= Your assignment =
Copy out every line holding the string "springframework" from the records below.

= Dataset records =
▼
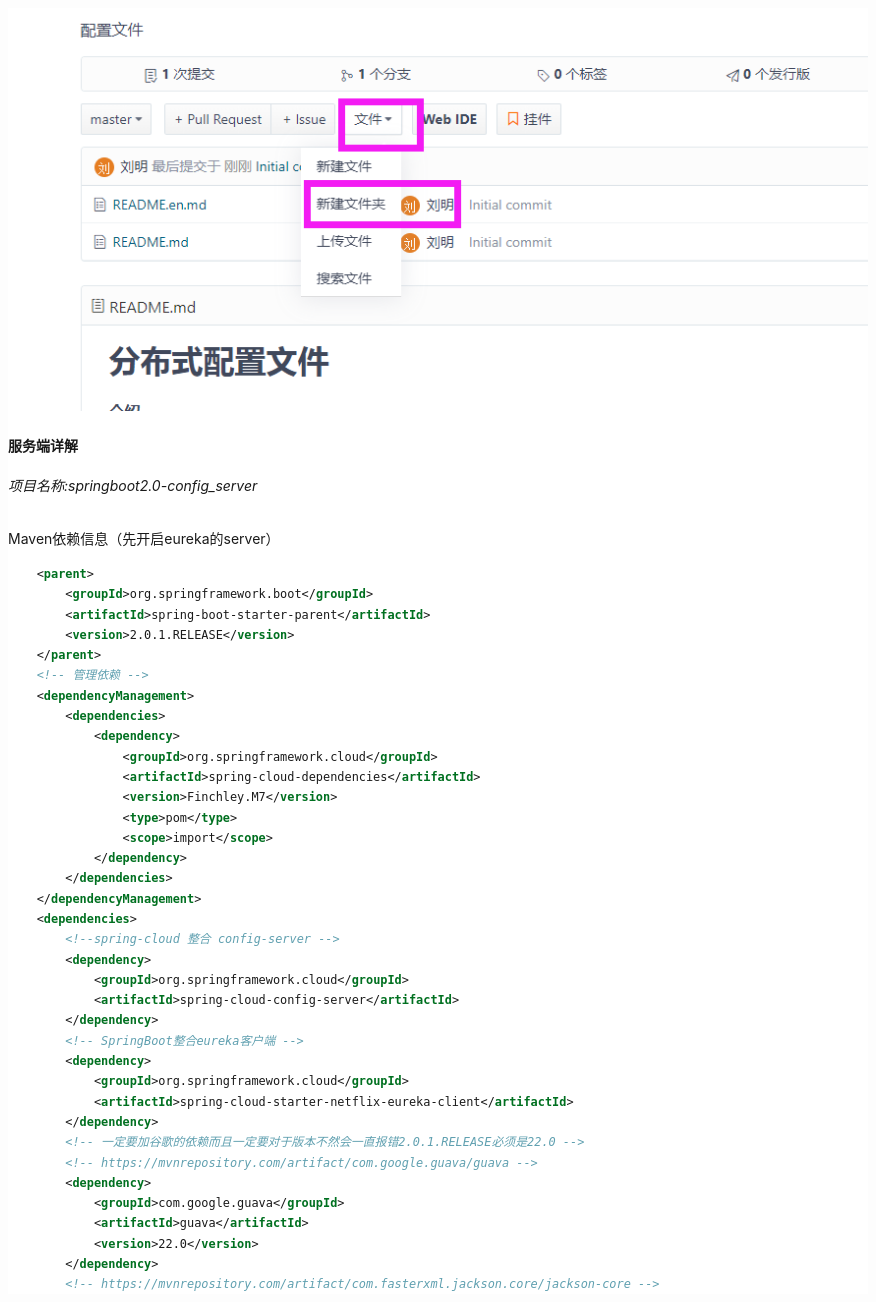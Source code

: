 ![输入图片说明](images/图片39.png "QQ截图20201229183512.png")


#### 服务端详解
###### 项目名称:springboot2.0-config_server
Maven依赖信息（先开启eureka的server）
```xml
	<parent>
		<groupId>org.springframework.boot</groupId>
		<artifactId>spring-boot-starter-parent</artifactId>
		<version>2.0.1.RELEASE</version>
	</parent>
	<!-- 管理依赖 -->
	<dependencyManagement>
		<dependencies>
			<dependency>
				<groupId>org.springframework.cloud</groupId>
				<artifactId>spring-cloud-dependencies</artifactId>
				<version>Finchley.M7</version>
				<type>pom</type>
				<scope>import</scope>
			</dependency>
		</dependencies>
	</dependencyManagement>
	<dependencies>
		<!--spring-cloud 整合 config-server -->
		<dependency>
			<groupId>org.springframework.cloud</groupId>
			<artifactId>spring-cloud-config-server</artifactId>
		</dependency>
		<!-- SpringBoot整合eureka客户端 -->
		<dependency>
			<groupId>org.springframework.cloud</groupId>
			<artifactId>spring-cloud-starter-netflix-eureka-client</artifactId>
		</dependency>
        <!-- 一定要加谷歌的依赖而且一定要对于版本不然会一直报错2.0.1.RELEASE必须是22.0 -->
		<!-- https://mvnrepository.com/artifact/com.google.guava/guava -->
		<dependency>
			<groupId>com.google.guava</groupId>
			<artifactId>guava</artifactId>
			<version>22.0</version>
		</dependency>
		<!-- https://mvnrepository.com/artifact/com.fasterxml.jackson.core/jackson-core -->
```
▲
= Answer to the exercise =
		<groupId>org.springframework.boot</groupId>
				<groupId>org.springframework.cloud</groupId>
			<groupId>org.springframework.cloud</groupId>
			<groupId>org.springframework.cloud</groupId>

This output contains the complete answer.